Exercise brief – Look through the material and copy each line holding "development".

● ● ● ● ●

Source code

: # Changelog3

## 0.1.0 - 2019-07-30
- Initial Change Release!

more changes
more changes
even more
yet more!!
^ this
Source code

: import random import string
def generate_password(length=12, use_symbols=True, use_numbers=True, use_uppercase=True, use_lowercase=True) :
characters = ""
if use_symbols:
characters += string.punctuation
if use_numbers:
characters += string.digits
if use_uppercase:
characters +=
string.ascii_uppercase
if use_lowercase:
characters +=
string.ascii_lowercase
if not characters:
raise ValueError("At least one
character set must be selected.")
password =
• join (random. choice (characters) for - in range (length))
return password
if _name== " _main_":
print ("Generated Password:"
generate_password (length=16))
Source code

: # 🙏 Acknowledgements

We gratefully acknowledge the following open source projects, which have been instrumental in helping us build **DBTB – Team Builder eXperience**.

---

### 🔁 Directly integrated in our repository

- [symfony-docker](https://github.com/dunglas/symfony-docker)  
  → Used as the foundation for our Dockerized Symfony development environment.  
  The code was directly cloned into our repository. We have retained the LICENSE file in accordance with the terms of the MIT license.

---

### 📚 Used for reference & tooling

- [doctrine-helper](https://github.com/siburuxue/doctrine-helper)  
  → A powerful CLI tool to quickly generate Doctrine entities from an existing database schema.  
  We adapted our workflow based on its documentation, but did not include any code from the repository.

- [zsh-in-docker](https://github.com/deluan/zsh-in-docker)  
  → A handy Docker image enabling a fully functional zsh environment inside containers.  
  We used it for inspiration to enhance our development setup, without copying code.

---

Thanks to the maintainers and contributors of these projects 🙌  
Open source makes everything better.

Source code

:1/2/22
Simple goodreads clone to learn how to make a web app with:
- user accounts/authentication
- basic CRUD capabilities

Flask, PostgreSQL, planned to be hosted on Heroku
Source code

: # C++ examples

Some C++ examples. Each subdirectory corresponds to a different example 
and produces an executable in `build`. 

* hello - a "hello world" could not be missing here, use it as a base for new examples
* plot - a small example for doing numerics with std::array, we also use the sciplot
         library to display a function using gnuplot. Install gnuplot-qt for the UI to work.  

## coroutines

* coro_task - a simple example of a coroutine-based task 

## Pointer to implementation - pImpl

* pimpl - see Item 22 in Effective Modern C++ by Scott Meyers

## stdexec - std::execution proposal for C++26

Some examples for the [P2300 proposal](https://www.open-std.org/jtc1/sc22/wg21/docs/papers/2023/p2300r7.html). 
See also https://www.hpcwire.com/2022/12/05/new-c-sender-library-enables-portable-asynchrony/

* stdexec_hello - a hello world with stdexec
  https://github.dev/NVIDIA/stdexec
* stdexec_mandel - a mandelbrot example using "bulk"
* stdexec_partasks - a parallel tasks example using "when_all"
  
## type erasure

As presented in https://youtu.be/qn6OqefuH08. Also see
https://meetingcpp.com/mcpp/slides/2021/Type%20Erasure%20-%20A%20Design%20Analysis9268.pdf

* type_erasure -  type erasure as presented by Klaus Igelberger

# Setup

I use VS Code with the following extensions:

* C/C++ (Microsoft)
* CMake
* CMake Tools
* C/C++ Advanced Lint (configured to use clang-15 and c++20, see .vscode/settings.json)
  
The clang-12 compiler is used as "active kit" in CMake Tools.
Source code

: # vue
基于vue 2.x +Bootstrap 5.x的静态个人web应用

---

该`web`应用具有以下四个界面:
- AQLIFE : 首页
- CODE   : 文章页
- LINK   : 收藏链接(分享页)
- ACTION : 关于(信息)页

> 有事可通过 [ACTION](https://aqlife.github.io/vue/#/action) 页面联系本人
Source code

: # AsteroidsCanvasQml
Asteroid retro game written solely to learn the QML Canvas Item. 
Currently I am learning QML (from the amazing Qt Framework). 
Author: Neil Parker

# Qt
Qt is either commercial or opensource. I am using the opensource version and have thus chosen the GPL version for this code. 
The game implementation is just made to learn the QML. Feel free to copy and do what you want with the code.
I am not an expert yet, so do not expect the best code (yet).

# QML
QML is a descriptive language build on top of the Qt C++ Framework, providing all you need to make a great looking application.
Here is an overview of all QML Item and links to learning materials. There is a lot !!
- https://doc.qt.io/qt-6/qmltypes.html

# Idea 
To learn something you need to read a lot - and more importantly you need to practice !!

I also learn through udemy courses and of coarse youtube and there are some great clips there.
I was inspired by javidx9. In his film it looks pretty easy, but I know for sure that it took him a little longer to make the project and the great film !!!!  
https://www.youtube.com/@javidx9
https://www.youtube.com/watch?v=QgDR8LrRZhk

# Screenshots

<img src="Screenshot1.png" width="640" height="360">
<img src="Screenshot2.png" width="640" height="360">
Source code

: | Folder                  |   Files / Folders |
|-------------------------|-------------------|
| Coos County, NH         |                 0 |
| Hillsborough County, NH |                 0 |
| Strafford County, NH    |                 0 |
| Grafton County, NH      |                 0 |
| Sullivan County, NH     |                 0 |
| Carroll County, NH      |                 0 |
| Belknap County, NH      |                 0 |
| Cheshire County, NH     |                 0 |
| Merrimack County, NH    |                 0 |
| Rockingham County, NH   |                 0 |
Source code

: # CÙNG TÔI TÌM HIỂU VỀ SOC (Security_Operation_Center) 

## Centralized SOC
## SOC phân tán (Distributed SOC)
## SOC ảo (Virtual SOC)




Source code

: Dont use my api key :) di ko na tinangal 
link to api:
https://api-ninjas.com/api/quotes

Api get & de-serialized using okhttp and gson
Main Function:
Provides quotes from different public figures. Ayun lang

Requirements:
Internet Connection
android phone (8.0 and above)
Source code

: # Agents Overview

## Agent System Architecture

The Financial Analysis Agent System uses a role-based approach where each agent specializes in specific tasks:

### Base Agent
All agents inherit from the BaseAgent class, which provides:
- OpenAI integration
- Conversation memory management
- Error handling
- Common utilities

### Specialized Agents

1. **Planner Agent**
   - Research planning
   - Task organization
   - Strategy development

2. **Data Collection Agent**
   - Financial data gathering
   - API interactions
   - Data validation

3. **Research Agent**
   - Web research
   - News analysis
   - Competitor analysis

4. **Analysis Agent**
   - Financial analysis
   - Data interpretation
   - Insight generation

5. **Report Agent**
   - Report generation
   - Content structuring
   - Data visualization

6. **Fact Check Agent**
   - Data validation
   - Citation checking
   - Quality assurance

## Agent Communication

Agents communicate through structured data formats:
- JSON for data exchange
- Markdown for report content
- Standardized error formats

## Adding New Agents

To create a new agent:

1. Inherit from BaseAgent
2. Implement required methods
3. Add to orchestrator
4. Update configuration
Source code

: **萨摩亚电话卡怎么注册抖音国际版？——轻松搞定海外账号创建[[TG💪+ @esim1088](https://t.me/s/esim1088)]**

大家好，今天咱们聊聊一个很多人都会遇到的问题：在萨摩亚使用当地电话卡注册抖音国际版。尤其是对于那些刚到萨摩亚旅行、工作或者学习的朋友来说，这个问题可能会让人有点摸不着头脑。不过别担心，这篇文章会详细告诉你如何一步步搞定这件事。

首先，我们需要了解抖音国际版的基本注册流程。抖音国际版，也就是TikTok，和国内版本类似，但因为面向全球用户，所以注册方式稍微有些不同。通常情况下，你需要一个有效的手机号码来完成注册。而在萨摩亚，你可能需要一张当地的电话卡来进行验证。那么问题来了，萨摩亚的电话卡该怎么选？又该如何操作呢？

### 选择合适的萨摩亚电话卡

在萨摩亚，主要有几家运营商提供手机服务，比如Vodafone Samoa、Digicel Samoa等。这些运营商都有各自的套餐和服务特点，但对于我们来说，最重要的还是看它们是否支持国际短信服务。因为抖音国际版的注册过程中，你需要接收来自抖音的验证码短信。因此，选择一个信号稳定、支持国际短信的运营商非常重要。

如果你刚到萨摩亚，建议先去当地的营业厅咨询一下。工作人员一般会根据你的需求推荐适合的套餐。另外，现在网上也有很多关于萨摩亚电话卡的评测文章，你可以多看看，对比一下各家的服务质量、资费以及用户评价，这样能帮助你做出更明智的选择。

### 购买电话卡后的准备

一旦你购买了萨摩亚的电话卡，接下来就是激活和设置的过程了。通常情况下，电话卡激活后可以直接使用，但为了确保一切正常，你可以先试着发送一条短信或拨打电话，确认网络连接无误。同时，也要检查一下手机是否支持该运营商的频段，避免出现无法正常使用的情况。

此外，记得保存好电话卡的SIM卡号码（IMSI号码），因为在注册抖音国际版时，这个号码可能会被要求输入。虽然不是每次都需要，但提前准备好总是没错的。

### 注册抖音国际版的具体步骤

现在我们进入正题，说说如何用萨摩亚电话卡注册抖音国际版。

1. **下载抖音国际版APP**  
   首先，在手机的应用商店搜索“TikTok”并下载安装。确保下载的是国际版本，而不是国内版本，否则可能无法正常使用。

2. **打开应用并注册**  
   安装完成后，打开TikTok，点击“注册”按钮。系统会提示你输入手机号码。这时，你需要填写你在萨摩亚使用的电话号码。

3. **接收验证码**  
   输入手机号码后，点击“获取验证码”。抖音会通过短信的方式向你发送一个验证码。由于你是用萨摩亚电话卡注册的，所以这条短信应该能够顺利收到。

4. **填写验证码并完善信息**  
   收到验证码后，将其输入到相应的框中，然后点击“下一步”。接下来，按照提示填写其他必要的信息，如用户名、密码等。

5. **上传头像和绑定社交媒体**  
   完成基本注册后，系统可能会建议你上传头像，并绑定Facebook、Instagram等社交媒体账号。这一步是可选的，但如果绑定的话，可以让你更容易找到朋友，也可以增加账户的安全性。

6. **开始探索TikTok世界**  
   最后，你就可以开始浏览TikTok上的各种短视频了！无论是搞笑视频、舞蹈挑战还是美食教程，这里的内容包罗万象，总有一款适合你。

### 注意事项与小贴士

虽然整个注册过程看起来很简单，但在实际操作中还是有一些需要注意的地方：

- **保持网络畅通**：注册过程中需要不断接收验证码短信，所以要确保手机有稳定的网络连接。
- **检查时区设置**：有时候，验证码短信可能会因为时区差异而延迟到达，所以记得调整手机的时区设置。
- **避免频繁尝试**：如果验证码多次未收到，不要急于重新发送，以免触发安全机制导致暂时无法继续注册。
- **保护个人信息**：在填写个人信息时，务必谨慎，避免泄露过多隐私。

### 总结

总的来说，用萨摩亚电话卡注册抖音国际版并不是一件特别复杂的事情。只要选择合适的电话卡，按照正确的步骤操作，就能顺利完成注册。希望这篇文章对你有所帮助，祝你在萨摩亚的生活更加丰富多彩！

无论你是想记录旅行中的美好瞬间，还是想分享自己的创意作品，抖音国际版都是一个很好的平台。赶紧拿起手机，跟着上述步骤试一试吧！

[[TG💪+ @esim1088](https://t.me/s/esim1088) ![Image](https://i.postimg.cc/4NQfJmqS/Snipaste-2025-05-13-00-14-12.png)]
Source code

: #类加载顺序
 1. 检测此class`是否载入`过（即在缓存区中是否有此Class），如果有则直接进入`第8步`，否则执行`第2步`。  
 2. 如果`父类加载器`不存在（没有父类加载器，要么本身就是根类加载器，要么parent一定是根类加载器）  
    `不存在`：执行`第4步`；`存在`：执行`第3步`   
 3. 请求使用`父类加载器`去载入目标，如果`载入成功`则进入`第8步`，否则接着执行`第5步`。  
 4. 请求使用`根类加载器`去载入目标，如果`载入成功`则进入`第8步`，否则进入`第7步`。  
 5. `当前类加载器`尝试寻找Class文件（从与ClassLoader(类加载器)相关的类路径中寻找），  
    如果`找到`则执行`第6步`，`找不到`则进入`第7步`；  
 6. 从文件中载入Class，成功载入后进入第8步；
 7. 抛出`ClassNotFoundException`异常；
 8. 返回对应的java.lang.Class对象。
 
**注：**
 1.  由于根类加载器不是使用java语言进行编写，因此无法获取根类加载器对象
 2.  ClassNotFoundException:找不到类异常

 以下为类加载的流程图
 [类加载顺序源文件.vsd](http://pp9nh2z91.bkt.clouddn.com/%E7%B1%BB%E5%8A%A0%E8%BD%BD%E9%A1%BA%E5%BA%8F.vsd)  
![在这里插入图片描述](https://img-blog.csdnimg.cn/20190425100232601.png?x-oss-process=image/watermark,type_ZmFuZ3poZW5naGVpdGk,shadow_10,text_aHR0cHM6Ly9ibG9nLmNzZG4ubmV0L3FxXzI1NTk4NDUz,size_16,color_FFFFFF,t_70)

● ● ● ● ●

Answer –
  → Used as the foundation for our Dockerized Symfony development environment.  
  We used it for inspiration to enhance our development setup, without copying code.
   - Strategy development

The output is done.